There are so many things to talk about right now, and I really feel like talking about none of them. They are all deeply important but there’s just too much heaviness right now, and I feel like trying to get above it for some air. It seems like all the issues that are on the minds of people right now, from Ferguson to Gaza, divide along the lines of micro and macro perspectives. Some want to focus on individual accountability and others want to talk of systemic accountability. I’m always after at the spot between the two.

What do these perspectives share? What, if anything, is a prevailing attitude that can be found on both levels of day-to-day life that we know and the philosophical realm of observing our institutions and how they function as macro-entities?

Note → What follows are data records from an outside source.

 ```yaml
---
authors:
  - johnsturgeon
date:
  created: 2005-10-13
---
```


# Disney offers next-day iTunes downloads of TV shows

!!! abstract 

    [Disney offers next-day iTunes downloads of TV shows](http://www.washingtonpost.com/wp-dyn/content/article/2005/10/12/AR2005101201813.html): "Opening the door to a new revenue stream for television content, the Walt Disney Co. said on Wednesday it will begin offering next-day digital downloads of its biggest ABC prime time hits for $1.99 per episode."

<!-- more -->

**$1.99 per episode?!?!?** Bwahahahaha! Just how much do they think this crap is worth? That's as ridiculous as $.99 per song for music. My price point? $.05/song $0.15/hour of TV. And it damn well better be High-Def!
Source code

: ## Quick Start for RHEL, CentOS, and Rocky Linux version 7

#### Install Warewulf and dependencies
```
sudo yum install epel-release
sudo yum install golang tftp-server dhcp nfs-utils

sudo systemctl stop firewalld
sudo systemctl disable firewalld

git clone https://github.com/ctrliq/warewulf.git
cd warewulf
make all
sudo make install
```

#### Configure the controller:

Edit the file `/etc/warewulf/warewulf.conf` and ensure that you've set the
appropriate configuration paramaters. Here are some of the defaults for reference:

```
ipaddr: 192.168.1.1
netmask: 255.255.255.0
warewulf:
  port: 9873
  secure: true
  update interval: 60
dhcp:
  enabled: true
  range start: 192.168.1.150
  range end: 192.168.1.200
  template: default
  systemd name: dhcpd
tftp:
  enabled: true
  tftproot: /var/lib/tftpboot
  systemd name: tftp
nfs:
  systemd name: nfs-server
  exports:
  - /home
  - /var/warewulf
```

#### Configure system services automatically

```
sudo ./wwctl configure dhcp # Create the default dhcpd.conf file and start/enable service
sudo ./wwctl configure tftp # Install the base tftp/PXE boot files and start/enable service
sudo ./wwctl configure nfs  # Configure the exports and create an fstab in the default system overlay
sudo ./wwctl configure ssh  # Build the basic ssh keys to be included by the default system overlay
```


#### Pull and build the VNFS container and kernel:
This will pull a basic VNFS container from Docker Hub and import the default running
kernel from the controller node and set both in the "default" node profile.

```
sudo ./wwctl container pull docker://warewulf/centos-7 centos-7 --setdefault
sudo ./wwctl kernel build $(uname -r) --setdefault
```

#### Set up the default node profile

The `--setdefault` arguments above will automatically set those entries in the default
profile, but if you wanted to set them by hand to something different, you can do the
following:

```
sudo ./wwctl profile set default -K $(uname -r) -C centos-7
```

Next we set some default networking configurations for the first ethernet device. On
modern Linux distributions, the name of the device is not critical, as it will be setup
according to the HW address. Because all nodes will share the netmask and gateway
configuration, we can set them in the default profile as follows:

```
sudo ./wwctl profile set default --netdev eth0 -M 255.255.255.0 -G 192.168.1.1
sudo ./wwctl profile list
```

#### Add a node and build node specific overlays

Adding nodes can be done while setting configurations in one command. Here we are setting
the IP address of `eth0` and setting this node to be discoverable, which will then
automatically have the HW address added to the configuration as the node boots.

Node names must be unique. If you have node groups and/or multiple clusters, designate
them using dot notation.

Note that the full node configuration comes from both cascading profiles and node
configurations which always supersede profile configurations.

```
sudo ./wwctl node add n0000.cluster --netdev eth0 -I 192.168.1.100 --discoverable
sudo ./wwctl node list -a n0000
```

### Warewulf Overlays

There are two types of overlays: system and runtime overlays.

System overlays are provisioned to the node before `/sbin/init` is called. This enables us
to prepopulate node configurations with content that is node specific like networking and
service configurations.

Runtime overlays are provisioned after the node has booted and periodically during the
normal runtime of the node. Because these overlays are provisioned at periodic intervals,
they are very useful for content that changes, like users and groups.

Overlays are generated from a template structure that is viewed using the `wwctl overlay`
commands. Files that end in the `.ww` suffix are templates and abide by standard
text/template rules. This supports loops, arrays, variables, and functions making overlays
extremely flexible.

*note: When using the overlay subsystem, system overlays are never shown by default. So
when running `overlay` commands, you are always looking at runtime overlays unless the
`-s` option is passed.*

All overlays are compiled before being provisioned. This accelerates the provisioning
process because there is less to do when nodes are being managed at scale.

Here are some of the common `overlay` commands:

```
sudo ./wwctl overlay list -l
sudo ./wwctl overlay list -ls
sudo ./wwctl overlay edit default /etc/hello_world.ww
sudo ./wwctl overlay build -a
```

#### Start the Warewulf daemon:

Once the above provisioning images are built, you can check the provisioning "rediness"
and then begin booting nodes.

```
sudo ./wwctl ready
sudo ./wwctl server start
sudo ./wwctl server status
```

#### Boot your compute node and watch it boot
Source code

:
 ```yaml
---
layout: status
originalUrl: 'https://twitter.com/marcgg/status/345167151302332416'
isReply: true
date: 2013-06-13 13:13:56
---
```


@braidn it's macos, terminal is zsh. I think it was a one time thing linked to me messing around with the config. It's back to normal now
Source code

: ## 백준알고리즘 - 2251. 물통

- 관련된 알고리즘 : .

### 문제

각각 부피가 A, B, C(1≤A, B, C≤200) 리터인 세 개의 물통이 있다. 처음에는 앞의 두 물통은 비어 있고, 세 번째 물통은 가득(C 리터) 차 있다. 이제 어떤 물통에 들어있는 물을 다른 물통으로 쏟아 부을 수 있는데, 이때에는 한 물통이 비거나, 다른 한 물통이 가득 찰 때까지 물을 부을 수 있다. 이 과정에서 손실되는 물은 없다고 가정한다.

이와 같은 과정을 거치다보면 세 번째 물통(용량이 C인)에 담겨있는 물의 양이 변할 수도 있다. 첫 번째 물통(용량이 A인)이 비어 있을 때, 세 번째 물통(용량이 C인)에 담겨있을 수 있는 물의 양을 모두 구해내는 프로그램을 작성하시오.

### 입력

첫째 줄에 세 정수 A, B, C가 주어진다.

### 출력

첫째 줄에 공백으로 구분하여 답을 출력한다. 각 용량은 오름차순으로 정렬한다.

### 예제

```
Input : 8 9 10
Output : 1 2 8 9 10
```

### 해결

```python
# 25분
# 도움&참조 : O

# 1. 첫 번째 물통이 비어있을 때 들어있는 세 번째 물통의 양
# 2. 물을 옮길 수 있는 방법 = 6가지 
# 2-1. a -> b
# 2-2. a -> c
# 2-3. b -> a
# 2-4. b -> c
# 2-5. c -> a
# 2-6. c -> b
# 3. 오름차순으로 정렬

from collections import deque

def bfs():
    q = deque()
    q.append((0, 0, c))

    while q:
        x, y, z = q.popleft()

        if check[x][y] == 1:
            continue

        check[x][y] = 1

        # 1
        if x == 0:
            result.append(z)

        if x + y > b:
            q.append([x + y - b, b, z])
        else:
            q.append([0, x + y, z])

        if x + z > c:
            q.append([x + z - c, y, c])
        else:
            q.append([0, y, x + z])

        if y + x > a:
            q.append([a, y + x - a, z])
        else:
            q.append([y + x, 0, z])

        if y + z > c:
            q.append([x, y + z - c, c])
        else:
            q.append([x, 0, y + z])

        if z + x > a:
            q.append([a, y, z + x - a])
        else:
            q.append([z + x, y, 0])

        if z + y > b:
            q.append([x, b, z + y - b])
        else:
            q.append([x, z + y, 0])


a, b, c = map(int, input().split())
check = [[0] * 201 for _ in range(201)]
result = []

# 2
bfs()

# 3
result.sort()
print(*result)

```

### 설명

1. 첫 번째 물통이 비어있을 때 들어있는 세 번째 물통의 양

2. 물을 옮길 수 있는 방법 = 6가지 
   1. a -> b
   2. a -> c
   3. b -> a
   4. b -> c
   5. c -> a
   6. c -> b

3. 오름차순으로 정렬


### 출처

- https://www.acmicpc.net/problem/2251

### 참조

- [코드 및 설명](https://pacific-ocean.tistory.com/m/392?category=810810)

The prevailing attitude of our culture, I would argue, is one of instant gratification. It bleeds into all of our ways of life. I think we all get that about our consumer culture immediately. We want high-speed internet, fast food, express lanes, pay at the pump, EZ Pass: so much is engineered to give us the sense that we are saving time and getting what we want as quickly as possible. The whole joke that gets tossed around about “first world problems” is usually anchored in this idea. We get mad at our phones or pissed off because our sandwich isn’t exactly the way we wanted it. But, is this true of the impoverished of our first world too? We are mostly a first world nation, but not all people of this country belong to that moniker. Surely, drugs and crime could be categorized as instant gratification and it is rampant in impoverished areas, but I think this is where we need to stop and think for a second.

Let’s return there after my point about instant gratification at the macro-level. There are many who look out at the gross injustice of the world, the collusion of government and capitalism, the lack of social service, the shady dealings of the financial sector, and they connect the dots to see a grand conspiracy designed to extract wealth from the masses, cause social unrest, flood our minds with misinformation, and generally speaking, work toward a kind of global totalitarian dominance. When one adds to this the aggressive military stance of the United States and the recent revelations about the NSA, it is god damned hard to not see it this way. But maybe it’s slightly more nuanced. Terence McKenna once said, “The real truth of the matter, the real truth that dare not speak itself, is that no one is in control.” I like this idea. Some would maybe say that it’s cowardly to like this idea, that I’m not facing the facts. But, really, those facts are never really facts. All those dots always lie just shy of connecting, so maybe we are missing something in the forest through the trees, so to speak.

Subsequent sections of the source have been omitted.